St, Paul, Minn. Republican convention delegates rallied Monday around presumptive vice-presidential nominee Sarah Palin as they made the first day of their gathering a subdued show of sympathy for Hurricane Gustav's victims.
First lady Laura Bush and Cindy McCain, the wife of the presumptive Republican presidential nominee, addressed the convention, staying away from partisan politics.
"As we gather in Minnesota, a great storm afflicts our country," Cindy McCain said. "And when one of us is threatened, we are all threatened. As Americans, we all rise to the challenge."
Party Chairman Mike Duncan opened the session by asking delegates to make donations to the Red Cross by hitting a text message code. Web sites for state relief funds ringed the hall.
Outside the convention hall, an estimated 8,000 to 10,000 antiwar protesters marched down St. Paul's streets, sometimes smashing windows, blocking roads and tossing bottles. Police used pepper spray to subdue them.

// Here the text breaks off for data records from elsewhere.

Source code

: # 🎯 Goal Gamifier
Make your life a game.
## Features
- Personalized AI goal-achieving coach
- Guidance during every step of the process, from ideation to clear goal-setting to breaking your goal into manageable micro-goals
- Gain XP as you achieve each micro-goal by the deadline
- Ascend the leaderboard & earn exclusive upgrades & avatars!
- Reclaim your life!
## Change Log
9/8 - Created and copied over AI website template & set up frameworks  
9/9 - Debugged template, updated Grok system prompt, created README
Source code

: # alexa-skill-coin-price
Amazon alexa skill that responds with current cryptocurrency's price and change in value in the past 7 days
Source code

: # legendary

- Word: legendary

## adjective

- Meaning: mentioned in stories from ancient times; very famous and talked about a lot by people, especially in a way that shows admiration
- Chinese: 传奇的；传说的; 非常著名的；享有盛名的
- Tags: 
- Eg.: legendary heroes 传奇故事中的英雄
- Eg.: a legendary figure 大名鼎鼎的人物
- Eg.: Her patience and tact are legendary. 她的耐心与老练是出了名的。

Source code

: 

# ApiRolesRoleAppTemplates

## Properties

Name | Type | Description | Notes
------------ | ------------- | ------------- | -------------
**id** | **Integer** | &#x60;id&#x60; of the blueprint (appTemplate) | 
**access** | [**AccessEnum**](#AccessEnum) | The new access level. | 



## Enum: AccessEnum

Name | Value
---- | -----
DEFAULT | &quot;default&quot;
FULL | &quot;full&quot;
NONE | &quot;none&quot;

Inside the Xcel Energy Center, the site of the Republican gathering, delegates were eager to promote political unity. Delegates had scarcely settled into their seats when it was disclosed a lawyer had been hired to represent the Alaska governor in an investigation of her firing of the state's public safety commissioner. The other disclosure was personal, not political - the pregnancy of her 17-year-old unmarried daughter.
McCain's staff said he'd known about the pregnancy before he announced Palin as his choice for vice president, and had judged it irrelevant.

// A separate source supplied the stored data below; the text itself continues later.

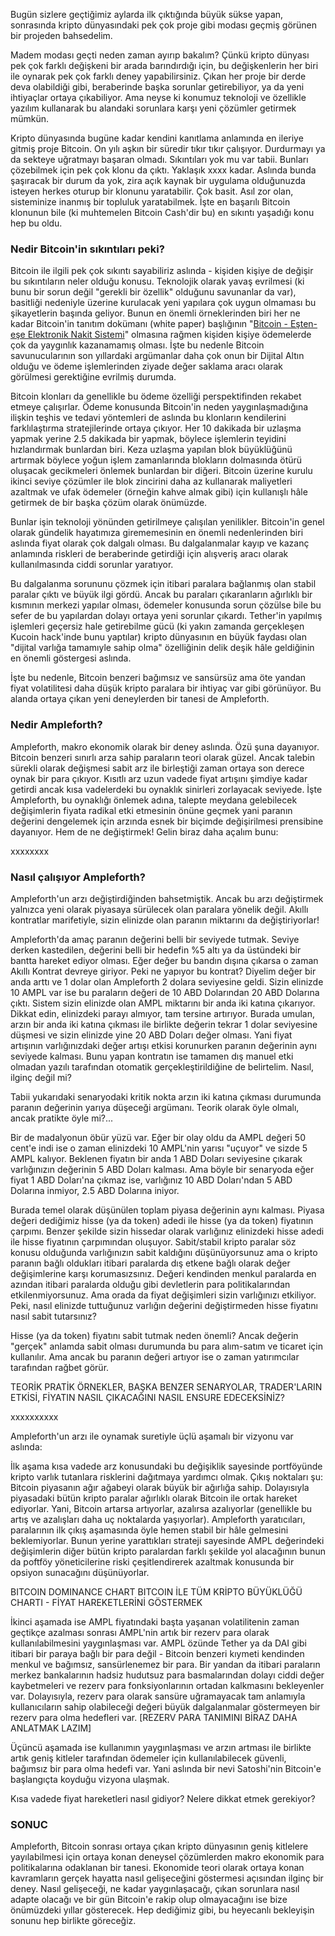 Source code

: Bugün sizlere geçtiğimiz aylarda ilk çıktığında büyük sükse yapan, sonrasında kripto dünyasındaki pek çok proje gibi modası geçmiş görünen bir projeden bahsedelim. 

Madem modası geçti neden zaman ayırıp bakalım? Çünkü kripto dünyası pek çok farklı değişkeni bir arada barındırdığı için, bu değişkenlerin her biri ile oynarak pek çok farklı deney yapabilirsiniz. Çıkan her proje bir derde deva olabildiği gibi, beraberinde başka sorunlar getirebiliyor, ya da yeni ihtiyaçlar ortaya çıkabiliyor. Ama neyse ki konumuz teknoloji ve özellikle yazılım kullanarak bu alandaki sorunlara karşı yeni çözümler getirmek mümkün. 

Kripto dünyasında bugüne kadar kendini kanıtlama anlamında en ileriye gitmiş proje Bitcoin. On yılı aşkın bir süredir tıkır tıkır çalışıyor. Durdurmayı ya da sekteye uğratmayı başaran olmadı. Sıkıntıları yok mu var tabii. Bunları çözebilmek için pek çok klonu da çıktı. Yaklaşık xxxx kadar. Aslında bunda şaşıracak bir durum da yok, zira açık kaynak bir uygulama olduğunuzda isteyen herkes oturup bir klonunu yaratabilir. Çok basit. Asıl zor olan, sisteminize inanmış bir topluluk yaratabilmek. İşte en başarılı Bitcoin klonunun bile (ki muhtemelen Bitcoin Cash'dir bu) en sıkıntı yaşadığı konu hep bu oldu. 

### Nedir Bitcoin'in sıkıntıları peki? 

Bitcoin ile ilgili pek çok sıkıntı sayabiliriz aslında - kişiden kişiye de değişir bu sıkıntıların neler olduğu konusu. Teknolojik olarak yavaş evrilmesi (ki bunu bir sorun değil "gerekli bir özellik" olduğunu savunanlar da var), basitliği nedeniyle üzerine kurulacak yeni yapılara çok uygun olmaması bu şikayetlerin başında geliyor. Bunun en önemli örneklerinden biri her ne kadar Bitcoin'in tanıtım dokümanı (white paper) başlığının "[Bitcoin - Eşten-eşe Elektronik Nakit Sistemi](https://bitcoin.org/bitcoin.pdf)" olmasına rağmen kişiden kişiye ödemelerde çok da yaygınlık kazanamamış olması. İşte bu nedenle Bitcoin savunucularının son yıllardaki argümanlar daha çok onun bir Dijital Altın olduğu ve ödeme işlemlerinden ziyade değer saklama aracı olarak görülmesi gerektiğine evrilmiş durumda. 

Bitcoin klonları da genellikle bu ödeme özelliği perspektifinden rekabet etmeye çalışırlar. Ödeme konusunda Bitcoin'in neden yaygınlaşmadığına ilişkin teşhis ve tedavi yöntemleri de aslında bu klonların kendilerini farklılaştırma stratejilerinde ortaya çıkıyor. Her 10 dakikada bir uzlaşma yapmak yerine 2.5 dakikada bir yapmak, böylece işlemlerin teyidini hızlandırmak bunlardan biri. Keza uzlaşma yapılan blok büyüklüğünü artırmak böylece yoğun işlem zamanlarında blokların dolmasında ötürü oluşacak gecikmeleri önlemek bunlardan bir diğeri. Bitcoin üzerine kurulu ikinci seviye çözümler ile blok zincirini daha az kullanarak maliyetleri azaltmak ve ufak ödemeler (örneğin kahve almak gibi) için kullanışlı hâle getirmek de bir başka çözüm olarak önümüzde. 

Bunlar işin teknoloji yönünden getirilmeye çalışılan yenilikler. Bitcoin'in genel olarak gündelik hayatımıza girememesinin en önemli nedenlerinden biri aslında fiyat olarak çok dalgalı olması. Bu dalgalanmalar kayıp ve kazanç anlamında riskleri de beraberinde getirdiği için alışveriş aracı olarak kullanılmasında ciddi sorunlar yaratıyor. 

Bu dalgalanma sorununu çözmek için itibari paralara bağlanmış olan stabil paralar çıktı ve büyük ilgi gördü. Ancak bu paraları çıkaranların ağırlıklı bir kısmının merkezi yapılar olması, ödemeler konusunda sorun çözülse bile bu sefer de bu yapılardan dolayı ortaya yeni sorunlar çıkardı. Tether'in yapılmış işlemleri geçersiz hale getirebilme gücü (ki yakın zamanda gerçekleşen Kucoin hack'inde bunu yaptılar) kripto dünyasının en büyük faydası olan "dijital varlığa tamamıyle sahip olma" özelliğinin delik deşik hâle geldiğinin en önemli göstergesi aslında. 

İşte bu nedenle, Bitcoin benzeri bağımsız ve sansürsüz ama öte yandan fiyat volatilitesi daha düşük kripto paralara bir ihtiyaç var gibi görünüyor. Bu alanda ortaya çıkan yeni deneylerden bir tanesi de Ampleforth. 

### Nedir Ampleforth?

Ampleforth, makro ekonomik olarak bir deney aslında. Özü şuna dayanıyor. Bitcoin benzeri sınırlı arza sahip paraların teori olarak güzel. Ancak talebin sürekli olarak değişmesi sabit arz ile birleştiği zaman ortaya son derece oynak bir para çıkıyor. Kısıtlı arz uzun vadede fiyat artışını şimdiye kadar getirdi ancak kısa vadelerdeki bu oynaklık sinirleri zorlayacak seviyede. İşte Ampleforth, bu oynaklığı önlemek adına, talepte meydana gelebilecek değişimlerin fiyata radikal etki etmesinin önüne geçmek yani paranın değerini dengelemek için arzında esnek bir biçimde değişirilmesi prensibine dayanıyor. Hem de ne değiştirmek! Gelin biraz daha açalım bunu: 

xxxxxxxx


### Nasıl çalışıyor Ampleforth?

Ampleforth'un arzı değiştirdiğinden bahsetmiştik. Ancak bu arzı değiştirmek yalnızca yeni olarak piyasaya sürülecek olan paralara yönelik değil. Akıllı kontratlar marifetiyle, sizin elinizde olan paranın miktarını da değiştiriyorlar!

Ampleforth'da amaç paranın değerini belli bir seviyede tutmak. Seviye derken kastedilen, değerini belli bir hedefin %5 altı ya da üstündeki bir bantta hareket ediyor olması. Eğer değer bu bandın dışına çıkarsa o zaman Akıllı Kontrat devreye giriyor. Peki ne yapıyor bu kontrat? Diyelim değer bir anda arttı ve 1 dolar olan Ampleforth 2 dolara seviyesine geldi. Sizin elinizde 10 AMPL var ise bu paraların değeri de 10 ABD Dolarından 20 ABD Dolarına çıktı. Sistem sizin elinizde olan AMPL miktarını bir anda iki katına çıkarıyor. Dikkat edin, elinizdeki parayı almıyor, tam tersine artırıyor. Burada umulan, arzın bir anda iki katına çıkması ile birlikte değerin tekrar 1 dolar seviyesine düşmesi ve sizin elinizde yine 20 ABD Doları değer olması. Yani fiyat artışının varlığınızdaki değer artışı etkisi korunurken paranın değerinin aynı seviyede kalması. Bunu yapan kontratın ise tamamen dış manuel etki olmadan yazılı tarafından otomatik gerçekleştirildiğine de belirtelim. Nasıl, ilginç değil mi?

Tabii yukarıdaki senaryodaki kritik nokta arzın iki katına çıkması durumunda paranın değerinin yarıya düşeceği argümanı. Teorik olarak öyle olmalı, ancak pratikte öyle mi?... 

Bir de madalyonun öbür yüzü var. Eğer bir olay oldu da AMPL değeri 50 cent'e indi ise o zaman elinizdeki 10 AMPL'nin yarısı "uçuyor" ve sizde 5 AMPL kalıyor. Beklenen fiyatın bir anda 1 ABD Doları seviyesine çıkarak varlığınızın değerinin 5 ABD Doları kalması. Ama böyle bir senaryoda eğer fiyat 1 ABD Doları'na çıkmaz ise, varlığınız 10 ABD Doları'ndan 5 ABD Dolarına inmiyor, 2.5 ABD Dolarına iniyor.

Burada temel olarak düşünülen toplam piyasa değerinin aynı kalması. Piyasa değeri dediğimiz hisse (ya da token) adedi ile hisse (ya da token) fiyatının çarpımı. Benzer şekilde sizin hissedar olarak varlığınız elinizdeki hisse adedi ile hisse fiyatının çarpımından oluşuyor. Sabit/stabil kripto paralar söz konusu olduğunda varlığınızın sabit kaldığını düşünüyorsunuz ama o kripto paranın bağlı oldukları itibari paralarda dış etkene bağlı olarak değer değişimlerine karşı korumasızsınız. Değeri kendinden menkul paralarda en azından itibari paralarda olduğu gibi devletlerin para politikalarından etkilenmiyorsunuz. Ama orada da fiyat değişimleri sizin varlığınızı etkiliyor. Peki, nasıl elinizde tuttuğunuz varlığın değerini değiştirmeden hisse fiyatını nasıl sabit tutarsınız? 

Hisse (ya da token) fiyatını sabit tutmak neden önemli? Ancak değerin "gerçek" anlamda sabit olması durumunda bu para alım-satım ve ticaret için kullanılır. Ama ancak bu paranın değeri artıyor ise o zaman yatırımcılar tarafından rağbet görür. 


TEORİK PRATİK ÖRNEKLER, BAŞKA BENZER SENARYOLAR, TRADER'LARIN ETKİSİ, FİYATIN NASIL ÇIKACAĞINI NASIL ENSURE EDECEKSİNİZ?

xxxxxxxxxx

Ampleforth'un arzı ile oynamak suretiyle üçlü aşamalı bir vizyonu var aslında: 

İlk aşama kısa vadede arz konusundaki bu değişiklik sayesinde portföyünde kripto varlık tutanlara risklerini dağıtmaya yardımcı olmak. Çıkış noktaları şu: Bitcoin piyasanın ağır ağabeyi olarak büyük bir ağırlığa sahip. Dolayısıyla piyasadaki bütün kripto paralar ağırlıklı olarak Bitcoin ile ortak hareket ediyorlar. Yani, Bitcoin artarsa artıyorlar, azalırsa azalıyorlar (genellikle bu artış ve azalışları daha uç noktalarda yaşıyorlar). Ampleforth yaratıcıları, paralarının ilk çıkış aşamasında öyle hemen stabil bir hâle gelmesini beklemiyorlar. Bunun yerine yarattıkları strateji sayesinde AMPL değerindeki değişimlerin diğer bütün kripto paralardan farklı şekilde yol alacağının bunun da poftföy yöneticilerine riski çeşitlendirerek azaltmak konusunda bir opsiyon sunacağını düşünüyorlar. 

BITCOIN DOMINANCE CHART
BITCOIN İLE TÜM KRİPTO BÜYÜKLÜĞÜ CHARTI - FİYAT HAREKETLERİNİ GÖSTERMEK

İkinci aşamada ise AMPL fiyatındaki başta yaşanan volatilitenin zaman geçtikçe azalması sonrası AMPL'nin artık bir rezerv para olarak kullanılabilmesini yaygınlaşması var. AMPL özünde Tether ya da DAI gibi itibari bir paraya bağlı bir para değil - Bitcoin benzeri kıymeti kendinden menkul ve bağımsız, sansürlenemez bir para. Bir yandan da itibari paraların merkez bankalarının hadsiz hudutsuz para basmalarından dolayı ciddi değer kaybetmeleri ve rezerv para fonksiyonlarının ortadan kalkmasını bekleyenler var. Dolayısıyla, rezerv para olarak sansüre uğramayacak tam anlamıyla kullanıcıların sahip olabileceği değeri büyük dalgalanmalar göstermeyen bir rezerv para olma hedefleri var. [REZERV PARA TANIMINI BİRAZ DAHA ANLATMAK LAZIM]

Üçüncü aşamada ise kullanımın yaygınlaşması ve arzın artması ile birlikte artık geniş kitleler tarafından ödemeler için kullanılabilecek güvenli, bağımsız bir para olma hedefi var. Yani aslında bir nevi Satoshi'nin Bitcoin'e başlangıçta koyduğu vizyona ulaşmak. 


Kısa vadede fiyat hareketleri nasıl gidiyor?
Nelere dikkat etmek gerekiyor?



### SONUC

Ampleforth, Bitcoin sonrası ortaya çıkan kripto dünyasının geniş kitlelere yayılabilmesi için ortaya konan deneysel çözümlerden makro ekonomik para politikalarına odaklanan bir tanesi. Ekonomide teori olarak ortaya konan kavramların gerçek hayatta nasıl gelişeceğini göstermesi açısından ilginç bir deney. Nasıl gelişeceği, ne kadar yaygınlaşacağı, çıkan sorunlara nasıl adapte olacağı ve bir gün Bitcoin'e rakip olup olmayacağını ise bize önümüzdeki yıllar gösterecek. Hep dediğimiz gibi, bu heyecanlı bekleyişin sonunu hep birlikte göreceğiz.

Few were disturbed at the idea that John McCain may not have thoroughly checked Palin's background.
"If McCain had been inclined to pick Palin and then changed his mind because of this, I'd have thought less of him," said Gary Bauer, the chairman of the Campaign for Working Families, which promotes family values.

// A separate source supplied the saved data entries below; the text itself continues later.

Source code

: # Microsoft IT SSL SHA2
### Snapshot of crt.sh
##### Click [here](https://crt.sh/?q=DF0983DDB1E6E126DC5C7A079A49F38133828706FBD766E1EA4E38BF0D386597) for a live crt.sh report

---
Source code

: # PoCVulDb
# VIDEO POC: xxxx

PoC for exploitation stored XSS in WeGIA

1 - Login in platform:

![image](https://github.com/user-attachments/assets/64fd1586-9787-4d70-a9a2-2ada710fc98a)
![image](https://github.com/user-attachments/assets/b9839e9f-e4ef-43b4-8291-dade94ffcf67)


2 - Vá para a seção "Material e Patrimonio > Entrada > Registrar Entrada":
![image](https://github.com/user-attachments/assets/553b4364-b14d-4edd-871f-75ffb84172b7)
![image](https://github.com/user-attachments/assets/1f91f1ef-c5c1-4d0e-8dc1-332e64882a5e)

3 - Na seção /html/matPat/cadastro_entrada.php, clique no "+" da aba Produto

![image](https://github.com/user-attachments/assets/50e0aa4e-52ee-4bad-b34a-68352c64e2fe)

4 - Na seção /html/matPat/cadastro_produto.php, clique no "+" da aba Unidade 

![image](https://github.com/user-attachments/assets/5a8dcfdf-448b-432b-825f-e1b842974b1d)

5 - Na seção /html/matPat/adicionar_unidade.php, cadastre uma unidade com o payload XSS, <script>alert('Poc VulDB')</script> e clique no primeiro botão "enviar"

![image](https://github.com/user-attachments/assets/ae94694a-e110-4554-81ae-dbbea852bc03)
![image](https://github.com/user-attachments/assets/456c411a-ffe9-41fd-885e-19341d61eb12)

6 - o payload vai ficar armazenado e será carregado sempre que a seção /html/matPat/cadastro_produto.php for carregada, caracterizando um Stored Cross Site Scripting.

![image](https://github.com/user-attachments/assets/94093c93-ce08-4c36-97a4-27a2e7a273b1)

President Bush and Vice President Dick Cheney had been scheduled to address the convention Monday night, but the program was canceled Sunday because of Gustav.
The last-minute additions of Laura Bush and Cindy McCain, however, were a signal Monday that the convention could be inching back to promoting the Republican ticket.
McCain campaign manager Rick Davis refused to discuss his boss' process for vetting Palin, but was more upbeat about plans for getting the convention back on track today.
McCain is scheduled to make his acceptance speech Thursday, and Davis said "there's no contingency planning at this point that would have him outside the city" to make that address.
Keynote speaker Rudy Giuliani, the former New York mayor, is scheduled to appear today, resuming the convention's regular business.